Activity ->
Scan the entries for the word "square". Every line that has it should be copied.

________________

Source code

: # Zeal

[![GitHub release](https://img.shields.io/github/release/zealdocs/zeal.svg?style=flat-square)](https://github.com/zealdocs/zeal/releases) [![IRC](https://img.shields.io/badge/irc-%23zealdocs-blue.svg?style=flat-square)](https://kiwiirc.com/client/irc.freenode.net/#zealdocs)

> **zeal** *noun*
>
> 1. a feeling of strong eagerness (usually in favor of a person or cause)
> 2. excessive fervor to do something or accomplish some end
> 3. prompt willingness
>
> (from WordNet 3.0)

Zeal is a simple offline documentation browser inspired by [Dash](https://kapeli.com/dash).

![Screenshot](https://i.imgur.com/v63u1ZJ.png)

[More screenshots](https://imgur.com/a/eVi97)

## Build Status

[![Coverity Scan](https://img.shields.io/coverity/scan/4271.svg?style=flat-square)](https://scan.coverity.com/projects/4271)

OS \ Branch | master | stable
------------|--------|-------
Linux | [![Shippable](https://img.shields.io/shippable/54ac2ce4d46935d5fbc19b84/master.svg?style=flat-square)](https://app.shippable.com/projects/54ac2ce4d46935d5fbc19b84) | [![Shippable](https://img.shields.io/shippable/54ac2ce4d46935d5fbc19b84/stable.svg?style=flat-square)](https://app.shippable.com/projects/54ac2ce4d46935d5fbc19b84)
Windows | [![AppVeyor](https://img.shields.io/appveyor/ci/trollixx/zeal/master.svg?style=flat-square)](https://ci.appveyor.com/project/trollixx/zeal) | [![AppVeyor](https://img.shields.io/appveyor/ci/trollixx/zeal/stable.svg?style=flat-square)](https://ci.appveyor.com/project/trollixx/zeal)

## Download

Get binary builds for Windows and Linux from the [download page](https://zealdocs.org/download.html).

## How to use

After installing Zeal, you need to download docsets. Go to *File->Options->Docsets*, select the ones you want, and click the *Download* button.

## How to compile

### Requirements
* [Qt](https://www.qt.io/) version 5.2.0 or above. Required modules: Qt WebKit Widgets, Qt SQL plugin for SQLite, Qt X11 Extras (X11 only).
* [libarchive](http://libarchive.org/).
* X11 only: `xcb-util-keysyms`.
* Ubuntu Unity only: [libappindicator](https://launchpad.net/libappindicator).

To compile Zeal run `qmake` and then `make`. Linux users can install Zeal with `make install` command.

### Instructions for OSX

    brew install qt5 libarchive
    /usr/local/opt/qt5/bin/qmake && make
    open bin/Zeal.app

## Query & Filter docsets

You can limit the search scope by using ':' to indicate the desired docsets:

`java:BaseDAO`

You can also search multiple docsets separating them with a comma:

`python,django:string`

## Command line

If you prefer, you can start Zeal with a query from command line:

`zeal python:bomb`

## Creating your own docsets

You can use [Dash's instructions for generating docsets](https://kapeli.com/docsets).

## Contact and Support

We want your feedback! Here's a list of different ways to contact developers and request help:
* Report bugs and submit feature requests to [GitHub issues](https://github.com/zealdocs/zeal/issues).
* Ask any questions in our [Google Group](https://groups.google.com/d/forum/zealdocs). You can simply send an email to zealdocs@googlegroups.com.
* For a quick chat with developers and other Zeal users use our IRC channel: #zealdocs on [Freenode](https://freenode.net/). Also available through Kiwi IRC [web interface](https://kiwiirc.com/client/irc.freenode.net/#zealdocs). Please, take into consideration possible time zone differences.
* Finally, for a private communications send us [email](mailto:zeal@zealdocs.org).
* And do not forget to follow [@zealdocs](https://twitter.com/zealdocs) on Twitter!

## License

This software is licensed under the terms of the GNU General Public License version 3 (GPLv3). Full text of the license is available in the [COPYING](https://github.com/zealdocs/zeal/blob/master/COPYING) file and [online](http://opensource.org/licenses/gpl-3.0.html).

________________

Worked solution ->
[![GitHub release](https://img.shields.io/github/release/zealdocs/zeal.svg?style=flat-square)](https://github.com/zealdocs/zeal/releases) [![IRC](https://img.shields.io/badge/irc-%23zealdocs-blue.svg?style=flat-square)](https://kiwiirc.com/client/irc.freenode.net/#zealdocs)
[![Coverity Scan](https://img.shields.io/coverity/scan/4271.svg?style=flat-square)](https://scan.coverity.com/projects/4271)
Linux | [![Shippable](https://img.shields.io/shippable/54ac2ce4d46935d5fbc19b84/master.svg?style=flat-square)](https://app.shippable.com/projects/54ac2ce4d46935d5fbc19b84) | [![Shippable](https://img.shields.io/shippable/54ac2ce4d46935d5fbc19b84/stable.svg?style=flat-square)](https://app.shippable.com/projects/54ac2ce4d46935d5fbc19b84)
Windows | [![AppVeyor](https://img.shields.io/appveyor/ci/trollixx/zeal/master.svg?style=flat-square)](https://ci.appveyor.com/project/trollixx/zeal) | [![AppVeyor](https://img.shields.io/appveyor/ci/trollixx/zeal/stable.svg?style=flat-square)](https://ci.appveyor.com/project/trollixx/zeal)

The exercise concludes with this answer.